Granny’s story: Something to believe in
Published 12:36 am Saturday, December 18, 2010
As much as I believed in Santa Claus, I believed even more in my granny.
If Mugi said something was true, it was true.
Grandmothers don’t tell little children “stories.”
When I was going up, a story was something that you told that wasn’t true.
“You’d better not be telling me a story,” Mama would say when I was, in fact, not telling her the truth or anywhere close to it.
So, what Mugi told me about the night that the Baby Jesus was born was not a story. It was the truth, the real truth about the night the Christ Child was born.
Mugi said that on Christmas Eve night so long, long ago, the Baby Jesus was born in a cold, cold barn in a place called Bethlehem.
She said that people all over the world had been waiting for the Baby Jesus to be born but they didn’t have radios or telephones or anything like that so God sent an angel to let everybody know that the Baby Jesus had been born.
What Mugi said was that there were shepherds out in the field and they were the first ones to see the Angel of the Lord and to know.
All of a sudden there was this bright light and then the angel just came out of nowhere and told the shepherds that the Baby Jesus had been born and they hurried off to see him.
I already knew all about that because we had learned it in Sunday school. But what our Sunday school teacher didn’t tell us was the best part of the truth about the night the Baby Jesus was born.
Mugi said that people all over the world had been waiting for the Baby Jesus to be born. But it was not just people that were waiting. The animals were waiting, too. All the animals all over the world.
Now, Mugi said, that when the animals heard the Baby Jesus’ birth cry, they all welcomed Him into the world with their special sound. The cows mooed. The horses whinnied. Donkeys brayed. Wolves howled. Lions roared. Mice squeaked and the elephant trumpeted his welcome.
I could image what that must have been like, all the animals welcoming the Baby Jesus with their special sounds.
But Mugi said it wasn’t a noisy racket that the animals made. That all of their special sounds blended together to make the most beautiful music and you could hear it all over the world.
Then, she said, that all of the animals got down on their knees to worship the Baby Jesus. All over the world, the animals knelt together. Mugi said the most wonderful sight was the baby lamb kneeling right next to a big, ol’ lion. She said that was because the Baby Jesus brought love and peace to the world.

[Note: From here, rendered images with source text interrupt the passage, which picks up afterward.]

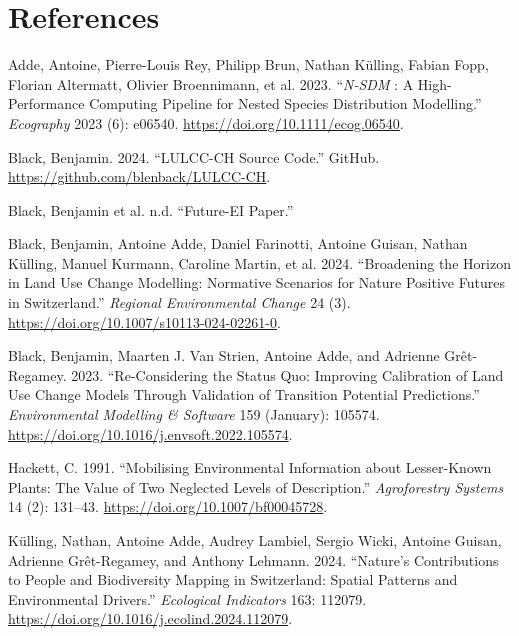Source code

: \documentclass[
  letterpaper,
  DIV=11,
  numbers=noendperiod]{scrreprt}
\newlength{\cslhangindent}
\newenvironment{CSLReferences}[2] %
 {\begin{list}{}{%
  \setlength{\itemindent}{0pt}
  \setlength{\leftmargin}{0pt}
  \setlength{\parsep}{0pt}
  \ifodd #1
   \setlength{\leftmargin}{\cslhangindent}
   \setlength{\itemindent}{-1\cslhangindent}
  \fi
  \setlength{\itemsep}{#2\baselineskip}}}
 {\end{list}}
\begin{document}

\chapter*{References}\label{references}


\label{refs}
\begin{CSLReferences}{1}{0}
Adde, Antoine, Pierre-Louis Rey, Philipp Brun, Nathan Külling, Fabian
Fopp, Florian Altermatt, Olivier Broennimann, et al. 2023.
{``{\emph{N-}}{\emph{SDM}} : A High-Performance Computing Pipeline for
{Nested Species Distribution Modelling}.''} \emph{Ecography} 2023 (6):
e06540. \url{https://doi.org/10.1111/ecog.06540}.

Black, Benjamin. 2024. {``LULCC-CH Source Code.''} GitHub.
\url{https://github.com/blenback/LULCC-CH}.

Black, Benjamin et al. n.d. {``Future-EI Paper.''}

Black, Benjamin, Antoine Adde, Daniel Farinotti, Antoine Guisan, Nathan
Külling, Manuel Kurmann, Caroline Martin, et al. 2024. {``Broadening the
Horizon in Land Use Change Modelling: Normative Scenarios for Nature
Positive Futures in Switzerland.''} \emph{Regional Environmental Change}
24 (3). \url{https://doi.org/10.1007/s10113-024-02261-0}.

Black, Benjamin, Maarten J. Van Strien, Antoine Adde, and Adrienne
Grêt-Regamey. 2023. {``Re-Considering the Status Quo: {Improving}
Calibration of Land Use Change Models Through Validation of Transition
Potential Predictions.''} \emph{Environmental Modelling \& Software} 159
(January): 105574. \url{https://doi.org/10.1016/j.envsoft.2022.105574}.

Hackett, C. 1991. {``Mobilising Environmental Information about
Lesser-Known Plants: The Value of Two Neglected Levels of
Description.''} \emph{Agroforestry Systems} 14 (2): 131--43.
\url{https://doi.org/10.1007/bf00045728}.

Külling, Nathan, Antoine Adde, Audrey Lambiel, Sergio Wicki, Antoine
Guisan, Adrienne Grêt-Regamey, and Anthony Lehmann. 2024. {``Nature's
Contributions to People and Biodiversity Mapping in Switzerland: Spatial
Patterns and Environmental Drivers.''} \emph{Ecological Indicators} 163:
112079. \url{https://doi.org/10.1016/j.ecolind.2024.112079}.


\end{CSLReferences}
\end{document}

Now, all of that happened at midnight on Christmas Eve. And, Mugi said that from that night on, every year at midnight on Christmas Eve, all of the animals all over the world kneel to worship Jesus Christ the Savior of the World.
In my child’s mind, that was the most wonderful thought of Christmas – all of the animals kneeling to worship a little baby called Jesus.
What I wanted most was to see the animals kneel on Christmas Eve but Mama said little girls couldn’t be running around in the cow pasture at midnight on Christmas Eve. And, it was mighty dark back there, too. So, on Christmas Eve, I would close my eyes and imagine how it must be, the animals kneeling on the cold, cold ground in the quiet of the dark night worshiping the Baby Jesus.
And, I knew it was that way because my granny told me so and grannies don’t tell stories.